Buchanan understands that World War I – and its inevitable sequel – are the key disasters of the blood-drenched 20th century. Career diplomatic George Kennan commented in 1951: "Yet, today, if one were offered the chance of having back again the Germany of 1913 – a Germany run by conservative but relatively moderate people, no Nazis and no Communists, a vigorous Germany, united and unoccupied, full of energy and confidence, able to play a part again in the balancing-off of Russian power in Europe – well, there would be objections to it from many quarters, and it wouldn’t make everybody happy; but in many ways it wouldn’t sound so bad, in comparison with our problems of today. Now, think what this means. When you tally up the total score of the two [world] wars, in terms of their ostensible objective, you find that if there has been any gain at all, it is pretty hard to discern."1

British Conservative historian Niall Ferguson comes to similar conclusions in his The Pity of War: Explaining World War I (1999). There he argues that had Britain stayed out of World War I, Bolshevism would never have triumphed in Russia, Hitler and his movement could never have come to power in Germany, and Britain would not have exhausted its substance and undermined its empire. Germany’s vague pre-war ambitions do not demonstrate a “plan” to launch an aggressive war for hegemony, and German planning, once the war was under way, was no more or less reprehensible than the Allies’ plans to carve up the Ottoman empire, seize German colonies, and break up Austria-Hungary. The difference is that the Allies got to carry out their plans.

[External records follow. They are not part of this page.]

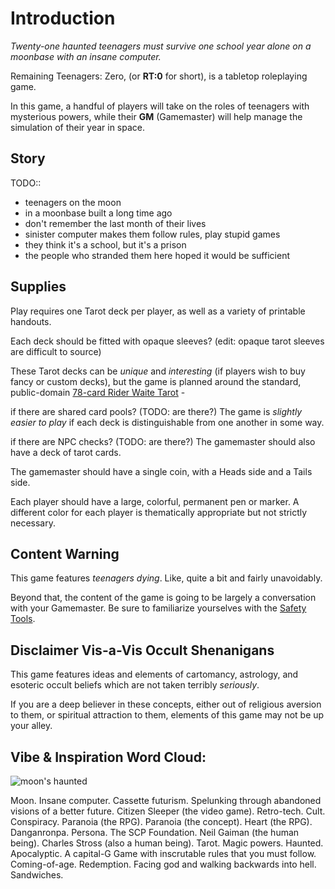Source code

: # Introduction

_Twenty-one haunted teenagers must survive one school year alone on a moonbase with an insane computer._

Remaining Teenagers: Zero, (or **RT:0** for short), is a tabletop roleplaying game.

In this game, a handful of players will take on the roles of teenagers with mysterious powers,
while their **GM** (Gamemaster) will help manage the simulation of their year in space.

## Story
TODO::

* teenagers on the moon
* in a moonbase built a long time ago
* don't remember the last month of their lives
* sinister computer makes them follow rules, play stupid games
* they think it's a school, but it's a prison
* the people who stranded them here hoped it would be sufficient

## Supplies

Play requires one Tarot deck per player, as well as a variety of printable handouts.

Each deck should be fitted with opaque sleeves? (edit: opaque tarot sleeves are difficult to source)

These Tarot decks can be _unique_ and _interesting_ (if players wish to buy fancy or custom decks),
but the game is planned around the standard, public-domain
[78-card Rider Waite Tarot](https://en.wikipedia.org/wiki/Rider%E2%80%93Waite_Tarot) -

if there are shared card pools? (TODO: are there?)
The game is _slightly easier to play_ if each deck is distinguishable from one another in some way.

if there are NPC checks? (TODO: are there?)
The gamemaster should also have a deck of tarot cards.

The gamemaster should have a single coin, with a Heads side and a Tails side.

Each player should have a large, colorful, permanent pen or marker.
A different color for each player is thematically appropriate but not strictly necessary.

## Content Warning

This game features _teenagers dying_. Like, quite a bit and fairly unavoidably.

Beyond that, the content of the game is going to be largely a conversation with
your Gamemaster. Be sure to familiarize yourselves with the [Safety Tools](./safety.md).

## Disclaimer Vis-a-Vis Occult Shenanigans

This game features ideas and elements of cartomancy, astrology, and esoteric
occult beliefs which are not taken terribly _seriously_.

If you are a deep believer in these concepts, either out of religious aversion
to them, or spiritual attraction to them, elements of this game may not
be up your alley.

## Vibe & Inspiration Word Cloud:

![moon's haunted](images/moonhaunted.jpg)

Moon. Insane computer. Cassette futurism.
Spelunking through abandoned visions of a better future.
Citizen Sleeper (the video game).
Retro-tech. Cult. Conspiracy. Paranoia (the RPG).
Paranoia (the concept). Heart (the RPG).
Danganronpa. Persona. The SCP Foundation.
Neil Gaiman (the human being). Charles Stross (also a human being).
Tarot. Magic powers. Haunted. Apocalyptic.
A capital-G Game with inscrutable rules that you must follow.
Coming-of-age. Redemption.
Facing god and walking backwards into hell.
Sandwiches.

The supposed “worse case” scenario is one in which the German Empire under Wilhelm I would have dominated much of European economically. This seems rather benign compared to the actual history that we got. Since a German-dominated European economic community is what we have now, Ferguson asks whether postponing that outcome for 80 years was worth the price paid. As for German hegemony being “authoritarian” and arbitrary, let him who finds the present European union without sin in those areas cast the first stone.

This brings us back to what made a clear-cut Allied victory possible: Woodrow Wilson’s interference, moral grandstanding, and commitment to the Open Door. The costs and consequences of American intervention in World War I are incalculable. Here again, Buchanan – like the Old Right – is on solid ground.

There is certainly room for honest discussion of these matters. Demonizing the skeptics may not be the most honest or productive approach. Interventionists are loathe to debate such questions. The One Good War is their best showcase for the glories – and necessity – of eternal world-meddling. If that can be questioned – in the slightest detail – their whole world-outlook bids fair to unravel.

ANOTHER MATTER:
APOLOGY MANIA

Certain Congressmen are presently exercised that Bill the President spent untold taxpayer dollars on his African junket, where he apologized for slavery – quite possibly to descendants of the very African slave-dealers who helped supply the world market for several centuries. If apology is in the air, there are a few I would like to see. When will the Mongols, for one, apologize for the Great Plague which cut Europe’s population by one third to one half? When will Mr. Lincoln’s government apologize for those famous fires in Atlanta and Columbia – or were they as “accidental” and “unintended” as a stray NATO missile taking out a Bulgarian bridge? Several right-wing political parties in South Africa want to know when Mr. Tony Blair will apologize for the 27,000 Afrikaner women and children who died in British concentration camps during the Boer War? (I’m just passing this one along.) When will Uncle Sam say a world of apology, however brief, to those 220,000 Filipinos who had to die so he could bring Yankee school marms, modern sanitation, and good government to the islands? Just curious. And I haven’t even brought up those Koreans.

[1] See George F. Kennan, American Diplomacy 1900-1950, Mentor edition, p. 51.